All the teenagers – Minette at 15 was the eldest of the group – were recruited from one area by a man who promised them large sums of money. The girls all left without their parents’ permission but were never too bothered about an all points bulletin being put out for them as they were not in school and were being made to fend for themselves.
According to President of the Guyana Women Miners Organisation (GWMO) Simona Broomes the community in which Minette lived is one where many ‘pimps’ visit to recruit young girls to be trafficked in the interior. She recalled that after the organisation helped to rescue the children she visited the area and was appalled to see how many young girls visit the rum shops and other venues where they would be approached by adult men.
“I sat there and watched these girls in these shops and so on and it broke my heart…it is right there the pimps would go and find these girls and traffic them; it is just wicked and something has to be done,” an upset Broomes told this newspaper.
It could have been this coupled with the fact that her mother lives in a one-bedroom house with a stepfather who smokes drugs that forced Minette to remain in the children’s home. She admits that she had initially escaped from the facility but after a few days of ‘freedom’ she returned to the Ministry of Human Services & Social Security and begged to be returned to the home.
“I just decide to stay; things was not always good but I say leh me stay because I didn’t want go back in the bush and I know me mother can’t take care of me,” she said matter-of-factly during the interview.
In the end she was the only one that remained, and while there according to Head of the Child Care & Protection Agency Ann Greene Minette’s conduct was exemplary and she was top of the craft classes and other activities she was involved in.
Minette also endured the many court dates and testified against Anderson and Hart who were eventually convicted and sentenced to five years in prison last year. However, the couple appealed the matter and have been granted bail and are now back in the interior.
Unfortunately, she was unable to attend hairdressing classes nor did she attend any academic classes, and for Broomes that would have given her a better shot at life. However, once Minette is settled the GWMO President said that her organisation would assist her in pursuing her dream of becoming a professional hairdresser.
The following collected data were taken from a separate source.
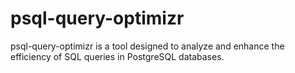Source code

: # psql-query-optimizr
psql-query-optimizr is a tool designed to analyze and enhance the efficiency of SQL queries in PostgreSQL databases. 
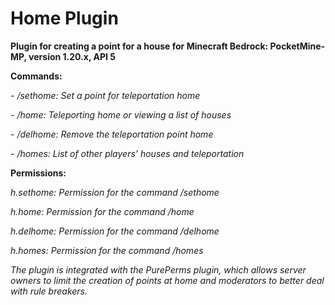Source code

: # Home Plugin
**Plugin for creating a point for a house for Minecraft Bedrock: PocketMine-MP, version 1.20.x, API 5**

**Commands:**

*- /sethome: Set a point for teleportation home*

*- /home: Teleporting home or viewing a list of houses*

*- /delhome: Remove the teleportation point home*

*- /homes: List of other players' houses and teleportation*

**Permissions:**

*h.sethome: Permission for the command /sethome*

*h.home: Permission for the command /home*

*h.delhome: Permission for the command /delhome*

*h.homes: Permission for the command /homes*

*The plugin is integrated with the PurePerms plugin, which allows server owners to limit the creation of points at home and moderators to better deal with rule breakers.*
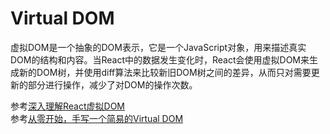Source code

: # Virtual DOM
虚拟DOM是一个抽象的DOM表示，它是一个JavaScript对象，用来描述真实DOM的结构和内容。当React中的数据发生变化时，React会使用虚拟DOM来生成新的DOM树，并使用diff算法来比较新旧DOM树之间的差异，从而只对需要更新的部分进行操作，减少了对DOM的操作次数。

参考[深入理解React虚拟DOM](https://www.cnblogs.com/yumingxing/p/9438457.html)  
参考[从零开始，手写一个简易的Virtual DOM](https://zhuanlan.zhihu.com/p/68491595)
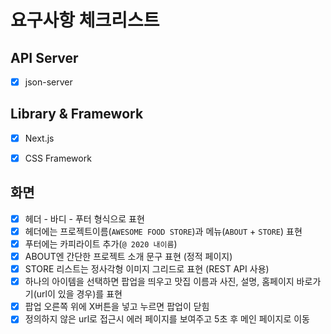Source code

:# 요구사항 체크리스트

## API Server
- [x] json-server

## Library & Framework
- [x] Next.js

- [x] CSS Framework

## 화면
- [x] 헤더 - 바디 - 푸터 형식으로 표현
- [x] 헤더에는 프로젝트이름(`AWESOME FOOD STORE`)과 메뉴(`ABOUT` + `STORE`) 표현
- [x] 푸터에는 카피라이트 추가(`@ 2020 내이름`)
- [x] ABOUT엔 간단한 프로젝트 소개 문구 표현 (정적 페이지)
- [x] STORE 리스트는 정사각형 이미지 그리드로 표현 (REST API 사용)
- [x] 하나의 아이템을 선택하면 팝업을 띄우고 맛집 이름과 사진, 설명, 홈페이지 바로가기(url이 있을 경우)를 표현
- [x] 팝업 오른쪽 위에 X버튼을 넣고 누르면 팝업이 닫힘
- [x] 정의하지 않은 url로 접근시 에러 페이지를 보여주고 5초 후 메인 페이지로 이동
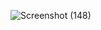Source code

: ![Screenshot (148)](https://github.com/SavairamK/JS_StarPattern.github.io/assets/98964354/e5d20d0a-fa30-42a9-a28e-ad8cf8851762)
The teenager does not want to think about the fact that the couple have not yet been punished for their crimes. Even after three years she is still shaken up when relating her experience. She recalled how after they were taken from Berbice to a West Bank location the couple lined them up before one of their sons and told him to choose whichever one he desired to spend the night with.
It was Minette he chose, and she was forced to have sexual intercourse with the young man and spent an entire night with him.
During the trial she recounted how even though she was in her menstrual cycle Anderson forced another girl to “put up a panty liner in me like a tampon so I could go and dance fuh dem man she had at the shop.” She was very sick yet the woman was insistent that she “serve a customer.”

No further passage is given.